◆ REQUIRED ACTION:
Each line below that contains the word "probability" must be copied.

▼▼▼

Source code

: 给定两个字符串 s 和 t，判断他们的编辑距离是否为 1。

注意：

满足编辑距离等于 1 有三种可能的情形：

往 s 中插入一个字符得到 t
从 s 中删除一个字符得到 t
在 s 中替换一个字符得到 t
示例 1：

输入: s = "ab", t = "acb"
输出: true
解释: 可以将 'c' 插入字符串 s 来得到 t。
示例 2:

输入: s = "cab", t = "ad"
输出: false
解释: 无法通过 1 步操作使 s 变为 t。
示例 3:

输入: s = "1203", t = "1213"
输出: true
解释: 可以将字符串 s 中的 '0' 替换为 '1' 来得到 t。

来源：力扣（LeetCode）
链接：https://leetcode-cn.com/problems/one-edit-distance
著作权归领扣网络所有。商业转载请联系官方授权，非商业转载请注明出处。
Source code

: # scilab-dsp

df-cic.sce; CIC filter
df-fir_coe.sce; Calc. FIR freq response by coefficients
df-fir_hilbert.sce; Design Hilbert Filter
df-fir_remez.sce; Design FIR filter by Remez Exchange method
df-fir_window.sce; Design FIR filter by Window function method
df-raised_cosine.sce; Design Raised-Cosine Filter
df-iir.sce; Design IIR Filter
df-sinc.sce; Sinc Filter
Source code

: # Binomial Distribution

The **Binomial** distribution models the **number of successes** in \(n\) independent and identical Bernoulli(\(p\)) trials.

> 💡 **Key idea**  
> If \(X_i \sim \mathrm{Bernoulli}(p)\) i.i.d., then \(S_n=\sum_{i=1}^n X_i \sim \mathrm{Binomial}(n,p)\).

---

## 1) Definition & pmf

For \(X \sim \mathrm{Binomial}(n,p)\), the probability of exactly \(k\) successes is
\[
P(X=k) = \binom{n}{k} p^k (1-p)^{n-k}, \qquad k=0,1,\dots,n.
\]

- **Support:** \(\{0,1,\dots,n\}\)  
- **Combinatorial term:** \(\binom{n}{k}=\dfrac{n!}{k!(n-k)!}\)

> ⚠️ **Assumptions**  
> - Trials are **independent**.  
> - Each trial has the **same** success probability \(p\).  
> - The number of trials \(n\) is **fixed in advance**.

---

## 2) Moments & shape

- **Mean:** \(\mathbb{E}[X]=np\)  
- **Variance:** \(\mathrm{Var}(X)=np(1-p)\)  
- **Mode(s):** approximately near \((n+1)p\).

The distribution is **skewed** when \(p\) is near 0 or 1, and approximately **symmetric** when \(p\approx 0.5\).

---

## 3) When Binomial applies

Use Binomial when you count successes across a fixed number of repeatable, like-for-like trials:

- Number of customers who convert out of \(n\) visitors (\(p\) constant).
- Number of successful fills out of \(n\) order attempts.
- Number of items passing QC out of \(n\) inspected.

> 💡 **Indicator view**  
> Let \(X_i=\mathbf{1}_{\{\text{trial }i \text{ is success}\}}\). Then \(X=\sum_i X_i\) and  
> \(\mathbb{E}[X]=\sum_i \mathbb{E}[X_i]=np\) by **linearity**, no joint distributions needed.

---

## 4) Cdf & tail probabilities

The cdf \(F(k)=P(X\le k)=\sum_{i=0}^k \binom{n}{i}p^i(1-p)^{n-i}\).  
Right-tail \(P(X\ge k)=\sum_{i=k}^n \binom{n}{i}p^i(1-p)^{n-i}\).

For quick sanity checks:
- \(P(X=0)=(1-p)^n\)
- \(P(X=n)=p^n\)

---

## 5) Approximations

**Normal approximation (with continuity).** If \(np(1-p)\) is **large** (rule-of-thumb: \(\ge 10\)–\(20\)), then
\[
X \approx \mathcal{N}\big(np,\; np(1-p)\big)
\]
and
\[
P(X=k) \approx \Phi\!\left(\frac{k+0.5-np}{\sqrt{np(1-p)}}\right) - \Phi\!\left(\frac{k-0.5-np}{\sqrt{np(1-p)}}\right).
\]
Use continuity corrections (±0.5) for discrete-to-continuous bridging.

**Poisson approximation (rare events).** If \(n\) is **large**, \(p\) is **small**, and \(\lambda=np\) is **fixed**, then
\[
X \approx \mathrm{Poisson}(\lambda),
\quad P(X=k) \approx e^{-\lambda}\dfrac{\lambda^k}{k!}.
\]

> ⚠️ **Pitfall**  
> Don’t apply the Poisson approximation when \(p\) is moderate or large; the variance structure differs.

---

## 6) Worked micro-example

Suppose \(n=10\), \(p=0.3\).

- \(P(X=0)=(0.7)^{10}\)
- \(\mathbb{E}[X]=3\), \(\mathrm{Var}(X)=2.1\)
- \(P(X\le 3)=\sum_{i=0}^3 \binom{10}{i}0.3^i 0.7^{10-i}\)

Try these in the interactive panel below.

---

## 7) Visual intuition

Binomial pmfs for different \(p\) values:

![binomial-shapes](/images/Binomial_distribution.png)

▲▲▲

◆ RESPONSE TO THE EXERCISE:
For \(X \sim \mathrm{Binomial}(n,p)\), the probability of exactly \(k\) successes is
> - Each trial has the **same** success probability \(p\).  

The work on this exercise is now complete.